By Neil Irwin | If you only looked at the headlines on Friday’s August jobs numbers, you’d think “Not bad!”
You would also be completely wrong.
Yes, the unemployment rate fell a notch to 7.3 percent, from 7.4 percent in July. Yes, the nation added 169,000 jobs, broadly consistent with the pattern of recent months.
But in almost all the particulars, you can find signs that this job market is weaker than it appeared just a few months ago, and maybe getting worse. The drop in the unemployment rate was caused by 312,000 people dropping out of the labor force. The number of people actually reporting having a job actually fell by 115,000 in the survey on which the unemployment rate is based.
And while the overall August jobs number was okay, the Labor Department revised down its estimates of June and July job creation by a combined 74,000 positions. In other words, through the summer, hiring has been quite a bit shakier than it had appeared.
Jobs numbers ebb and jobs numbers flow, and as always, it would be unwise to make too much of one report.

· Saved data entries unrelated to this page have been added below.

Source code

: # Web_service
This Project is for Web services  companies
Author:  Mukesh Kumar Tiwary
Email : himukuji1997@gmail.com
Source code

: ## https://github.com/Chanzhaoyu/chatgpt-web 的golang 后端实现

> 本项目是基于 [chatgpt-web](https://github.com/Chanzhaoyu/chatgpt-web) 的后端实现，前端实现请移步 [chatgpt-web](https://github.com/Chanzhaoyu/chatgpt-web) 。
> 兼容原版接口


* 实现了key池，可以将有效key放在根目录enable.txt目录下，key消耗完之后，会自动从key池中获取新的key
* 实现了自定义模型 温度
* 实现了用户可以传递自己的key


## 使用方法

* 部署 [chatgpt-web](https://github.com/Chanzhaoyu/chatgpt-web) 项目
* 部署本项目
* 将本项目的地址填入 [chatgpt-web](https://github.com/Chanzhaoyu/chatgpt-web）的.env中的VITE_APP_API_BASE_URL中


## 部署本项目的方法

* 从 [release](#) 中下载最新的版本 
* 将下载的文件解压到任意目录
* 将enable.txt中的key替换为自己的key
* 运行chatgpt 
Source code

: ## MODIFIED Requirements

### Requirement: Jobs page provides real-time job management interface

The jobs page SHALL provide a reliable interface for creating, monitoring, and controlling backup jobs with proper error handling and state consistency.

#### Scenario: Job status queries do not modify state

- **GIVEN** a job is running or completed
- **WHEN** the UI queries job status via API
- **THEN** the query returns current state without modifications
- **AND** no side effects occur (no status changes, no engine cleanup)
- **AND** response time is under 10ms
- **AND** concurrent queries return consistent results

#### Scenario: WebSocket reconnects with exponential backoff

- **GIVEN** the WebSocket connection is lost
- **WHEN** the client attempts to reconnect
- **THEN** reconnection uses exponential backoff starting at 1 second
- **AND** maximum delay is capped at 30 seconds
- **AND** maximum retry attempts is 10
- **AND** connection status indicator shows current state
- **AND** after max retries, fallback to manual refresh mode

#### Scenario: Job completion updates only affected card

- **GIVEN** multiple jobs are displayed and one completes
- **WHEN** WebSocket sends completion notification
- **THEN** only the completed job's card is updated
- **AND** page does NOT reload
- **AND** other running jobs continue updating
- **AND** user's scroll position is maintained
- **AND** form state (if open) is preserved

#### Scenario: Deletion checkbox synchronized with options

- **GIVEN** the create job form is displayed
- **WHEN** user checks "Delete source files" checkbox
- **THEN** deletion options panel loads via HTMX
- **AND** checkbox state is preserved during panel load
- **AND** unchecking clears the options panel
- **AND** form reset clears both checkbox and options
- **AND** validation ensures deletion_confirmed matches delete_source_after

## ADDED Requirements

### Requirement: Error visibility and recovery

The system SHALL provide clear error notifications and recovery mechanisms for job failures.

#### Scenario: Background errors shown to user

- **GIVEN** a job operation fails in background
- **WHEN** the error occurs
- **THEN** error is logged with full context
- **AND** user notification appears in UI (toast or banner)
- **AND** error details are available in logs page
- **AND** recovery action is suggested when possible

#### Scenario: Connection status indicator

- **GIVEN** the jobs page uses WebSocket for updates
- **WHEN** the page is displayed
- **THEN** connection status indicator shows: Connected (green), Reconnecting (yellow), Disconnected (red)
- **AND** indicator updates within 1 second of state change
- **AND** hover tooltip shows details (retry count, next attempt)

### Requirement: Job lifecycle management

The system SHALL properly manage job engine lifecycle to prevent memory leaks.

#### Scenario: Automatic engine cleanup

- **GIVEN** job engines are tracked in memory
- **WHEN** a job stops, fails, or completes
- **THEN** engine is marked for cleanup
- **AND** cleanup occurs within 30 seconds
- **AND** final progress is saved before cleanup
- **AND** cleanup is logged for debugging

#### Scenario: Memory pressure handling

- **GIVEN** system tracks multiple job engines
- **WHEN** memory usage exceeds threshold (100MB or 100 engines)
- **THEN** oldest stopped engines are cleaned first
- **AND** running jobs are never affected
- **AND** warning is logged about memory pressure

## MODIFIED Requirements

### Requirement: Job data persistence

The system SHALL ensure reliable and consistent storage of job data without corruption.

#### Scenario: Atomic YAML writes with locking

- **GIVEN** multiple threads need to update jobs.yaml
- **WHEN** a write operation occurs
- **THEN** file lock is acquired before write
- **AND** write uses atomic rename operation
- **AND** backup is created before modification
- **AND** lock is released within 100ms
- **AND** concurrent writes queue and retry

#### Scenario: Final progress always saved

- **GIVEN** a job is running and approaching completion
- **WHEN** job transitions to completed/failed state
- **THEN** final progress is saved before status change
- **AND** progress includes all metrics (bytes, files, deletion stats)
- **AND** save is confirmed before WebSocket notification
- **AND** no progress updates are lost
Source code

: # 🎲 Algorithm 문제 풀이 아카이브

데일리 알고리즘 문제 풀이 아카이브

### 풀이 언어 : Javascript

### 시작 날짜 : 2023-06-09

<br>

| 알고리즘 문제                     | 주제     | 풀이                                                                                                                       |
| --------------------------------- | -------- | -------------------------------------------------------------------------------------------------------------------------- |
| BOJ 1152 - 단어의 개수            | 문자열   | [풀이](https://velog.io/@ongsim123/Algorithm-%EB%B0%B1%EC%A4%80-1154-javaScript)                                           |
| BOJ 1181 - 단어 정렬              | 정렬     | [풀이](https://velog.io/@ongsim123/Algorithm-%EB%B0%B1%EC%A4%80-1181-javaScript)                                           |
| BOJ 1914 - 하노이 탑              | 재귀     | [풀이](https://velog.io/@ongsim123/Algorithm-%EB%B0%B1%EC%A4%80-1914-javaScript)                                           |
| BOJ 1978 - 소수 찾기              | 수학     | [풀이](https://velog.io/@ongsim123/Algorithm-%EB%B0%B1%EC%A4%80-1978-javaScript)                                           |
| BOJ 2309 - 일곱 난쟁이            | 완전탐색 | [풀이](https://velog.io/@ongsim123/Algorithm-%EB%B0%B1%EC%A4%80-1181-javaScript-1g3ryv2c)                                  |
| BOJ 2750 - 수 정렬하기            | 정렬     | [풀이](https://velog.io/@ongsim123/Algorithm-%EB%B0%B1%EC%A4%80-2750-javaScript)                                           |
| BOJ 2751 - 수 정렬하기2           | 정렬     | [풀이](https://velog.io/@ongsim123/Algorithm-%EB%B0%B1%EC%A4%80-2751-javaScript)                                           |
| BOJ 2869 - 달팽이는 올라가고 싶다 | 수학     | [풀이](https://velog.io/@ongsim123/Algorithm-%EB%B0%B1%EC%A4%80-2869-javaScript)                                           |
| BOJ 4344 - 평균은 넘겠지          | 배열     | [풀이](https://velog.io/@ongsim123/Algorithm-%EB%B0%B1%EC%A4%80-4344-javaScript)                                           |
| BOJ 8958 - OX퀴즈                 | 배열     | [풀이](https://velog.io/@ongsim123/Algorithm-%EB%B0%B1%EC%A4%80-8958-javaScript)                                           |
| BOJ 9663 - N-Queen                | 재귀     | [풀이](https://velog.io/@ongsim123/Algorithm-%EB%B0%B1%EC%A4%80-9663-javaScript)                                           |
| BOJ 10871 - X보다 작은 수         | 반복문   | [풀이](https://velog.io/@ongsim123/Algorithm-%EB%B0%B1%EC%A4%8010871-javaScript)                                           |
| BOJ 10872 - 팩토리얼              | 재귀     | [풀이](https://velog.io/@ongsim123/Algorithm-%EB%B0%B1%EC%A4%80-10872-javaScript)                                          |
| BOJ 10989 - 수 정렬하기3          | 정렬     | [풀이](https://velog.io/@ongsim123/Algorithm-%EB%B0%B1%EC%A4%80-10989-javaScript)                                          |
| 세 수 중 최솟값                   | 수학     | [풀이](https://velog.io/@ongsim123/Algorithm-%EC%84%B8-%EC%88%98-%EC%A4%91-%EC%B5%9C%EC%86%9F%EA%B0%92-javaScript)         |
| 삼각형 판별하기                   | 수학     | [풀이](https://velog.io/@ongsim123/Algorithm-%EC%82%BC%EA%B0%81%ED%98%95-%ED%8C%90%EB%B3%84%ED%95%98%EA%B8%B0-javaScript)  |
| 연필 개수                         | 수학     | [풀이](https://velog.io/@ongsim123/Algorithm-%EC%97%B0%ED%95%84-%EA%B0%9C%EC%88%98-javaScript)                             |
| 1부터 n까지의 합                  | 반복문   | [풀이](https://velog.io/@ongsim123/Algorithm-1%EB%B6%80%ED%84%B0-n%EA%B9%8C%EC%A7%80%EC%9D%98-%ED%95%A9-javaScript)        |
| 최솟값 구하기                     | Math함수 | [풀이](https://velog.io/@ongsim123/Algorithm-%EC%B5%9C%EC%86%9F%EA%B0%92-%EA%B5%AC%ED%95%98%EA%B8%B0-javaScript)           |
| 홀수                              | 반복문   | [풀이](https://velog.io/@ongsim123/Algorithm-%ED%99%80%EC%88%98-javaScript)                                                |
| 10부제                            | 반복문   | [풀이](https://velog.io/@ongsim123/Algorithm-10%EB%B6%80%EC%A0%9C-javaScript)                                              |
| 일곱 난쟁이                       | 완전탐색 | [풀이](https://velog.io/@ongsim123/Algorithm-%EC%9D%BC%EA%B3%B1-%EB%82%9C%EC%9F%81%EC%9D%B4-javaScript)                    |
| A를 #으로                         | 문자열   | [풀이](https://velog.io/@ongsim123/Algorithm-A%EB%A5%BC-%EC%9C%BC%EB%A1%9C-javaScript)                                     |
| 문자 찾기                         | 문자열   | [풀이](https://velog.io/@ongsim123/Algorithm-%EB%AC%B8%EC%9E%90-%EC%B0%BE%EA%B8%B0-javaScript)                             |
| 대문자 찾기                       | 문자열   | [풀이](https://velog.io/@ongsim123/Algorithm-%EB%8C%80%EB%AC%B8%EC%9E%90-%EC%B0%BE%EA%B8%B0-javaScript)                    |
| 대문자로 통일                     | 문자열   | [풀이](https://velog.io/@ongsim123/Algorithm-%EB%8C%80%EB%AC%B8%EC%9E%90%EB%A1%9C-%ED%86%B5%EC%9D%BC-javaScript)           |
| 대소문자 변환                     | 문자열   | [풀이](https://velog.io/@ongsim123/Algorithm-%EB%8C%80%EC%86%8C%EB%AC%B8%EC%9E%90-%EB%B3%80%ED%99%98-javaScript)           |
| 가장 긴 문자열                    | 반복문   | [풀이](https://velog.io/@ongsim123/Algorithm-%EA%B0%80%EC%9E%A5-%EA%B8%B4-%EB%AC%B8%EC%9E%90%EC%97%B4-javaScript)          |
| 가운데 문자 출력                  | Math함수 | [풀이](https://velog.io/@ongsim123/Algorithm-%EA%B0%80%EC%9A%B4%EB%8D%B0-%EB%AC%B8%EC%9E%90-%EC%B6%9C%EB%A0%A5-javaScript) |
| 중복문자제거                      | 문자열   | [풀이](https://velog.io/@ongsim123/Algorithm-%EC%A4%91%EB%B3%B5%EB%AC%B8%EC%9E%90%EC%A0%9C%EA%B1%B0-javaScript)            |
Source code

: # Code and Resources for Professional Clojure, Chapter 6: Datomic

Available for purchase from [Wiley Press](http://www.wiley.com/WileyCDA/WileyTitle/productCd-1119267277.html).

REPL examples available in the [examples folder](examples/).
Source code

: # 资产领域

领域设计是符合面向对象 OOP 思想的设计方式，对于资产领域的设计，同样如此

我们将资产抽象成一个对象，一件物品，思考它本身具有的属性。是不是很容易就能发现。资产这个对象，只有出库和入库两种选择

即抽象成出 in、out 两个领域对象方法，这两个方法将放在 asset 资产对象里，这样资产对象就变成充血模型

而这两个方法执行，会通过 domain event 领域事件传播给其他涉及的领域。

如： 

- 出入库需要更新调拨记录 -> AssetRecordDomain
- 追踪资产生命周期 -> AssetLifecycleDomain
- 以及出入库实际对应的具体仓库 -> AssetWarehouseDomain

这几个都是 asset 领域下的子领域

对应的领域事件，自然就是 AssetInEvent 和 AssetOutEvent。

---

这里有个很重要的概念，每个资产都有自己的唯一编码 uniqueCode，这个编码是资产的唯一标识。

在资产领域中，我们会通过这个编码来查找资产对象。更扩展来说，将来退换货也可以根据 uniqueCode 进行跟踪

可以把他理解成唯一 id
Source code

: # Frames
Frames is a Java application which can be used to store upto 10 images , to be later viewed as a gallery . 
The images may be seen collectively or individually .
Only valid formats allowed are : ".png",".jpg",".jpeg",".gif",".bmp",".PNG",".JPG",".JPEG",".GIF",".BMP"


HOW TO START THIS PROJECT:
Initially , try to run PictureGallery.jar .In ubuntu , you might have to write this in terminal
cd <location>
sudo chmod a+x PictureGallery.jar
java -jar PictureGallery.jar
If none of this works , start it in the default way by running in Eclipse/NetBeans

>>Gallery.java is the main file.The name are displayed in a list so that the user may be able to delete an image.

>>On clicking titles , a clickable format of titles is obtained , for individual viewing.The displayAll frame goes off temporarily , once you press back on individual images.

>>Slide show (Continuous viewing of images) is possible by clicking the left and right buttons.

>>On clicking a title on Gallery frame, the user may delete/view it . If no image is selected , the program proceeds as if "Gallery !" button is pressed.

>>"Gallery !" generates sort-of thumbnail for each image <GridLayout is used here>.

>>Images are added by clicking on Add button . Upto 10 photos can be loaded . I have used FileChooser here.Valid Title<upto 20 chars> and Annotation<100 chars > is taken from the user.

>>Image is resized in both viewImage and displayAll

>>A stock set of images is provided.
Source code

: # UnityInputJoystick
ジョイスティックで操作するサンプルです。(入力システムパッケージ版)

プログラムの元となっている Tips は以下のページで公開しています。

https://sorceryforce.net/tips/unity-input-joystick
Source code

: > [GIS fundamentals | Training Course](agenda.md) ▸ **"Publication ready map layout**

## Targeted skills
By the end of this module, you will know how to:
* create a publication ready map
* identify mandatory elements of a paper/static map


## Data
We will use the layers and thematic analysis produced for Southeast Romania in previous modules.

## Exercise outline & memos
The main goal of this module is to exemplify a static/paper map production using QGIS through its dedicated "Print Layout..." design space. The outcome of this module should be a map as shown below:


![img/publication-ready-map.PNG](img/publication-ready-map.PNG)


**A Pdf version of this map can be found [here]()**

But this one has enough signs of weakness embedded in enough places that it has to make economy-watchers — including those at the Federal Reserve who meet in less than two weeks — reassess their confidence that a solid, steady jobs recovery is underway.
Consider this: The nation has averaged 148,000 new jobs a month for the last three months. The number was 160,000 for the last six months, and 184,000 a month over the last year. That looks to me like a downward trend, no two ways about it. It’s certainly not the gradual acceleration that most mainstream economists have forecast as 2013 advances and the impact of tighter fiscal policy fades.
Want another sign? The proportion of the U.S. population that had a job in August was 58.6 percent. Six months earlier, the number was a whopping — wait for it — 58.6 percent. The year is nearly three-quarters over, and the economy isn’t growing fast enough to put a higher proportion of its citizens back to work.
You don’t have to squint hard to see evidence that the “nice, steady improvement” theme that has been the conventional wisdom is missing part of the story.
That is particularly relevant for Chairman Ben Bernanke and his colleagues at the Fed. The central bank has been expected to start pulling back on the pace of its $85 billion-a-month in bond purchases at its meeting Sept. 17-18. The Fed’s entire plan for winding down its “QE” policies, which it planned to conclude in the middle of next year, has been dependent on steady improvement in the jobs market.
That such a jobs recovery may not materialize has to make them at least think twice, maybe three times, about pulling the trigger on the so-called taper at this policy committee meeting. Adding to the case for waiting is a looming fiscal standoff and rising oil prices set off by the conflict in Syria, which is heightening geopolitical worries.
This report may not be definitive, but it’s enough to spur a reassessment of how robust this recovery is, and how much confidence any of us have in that view.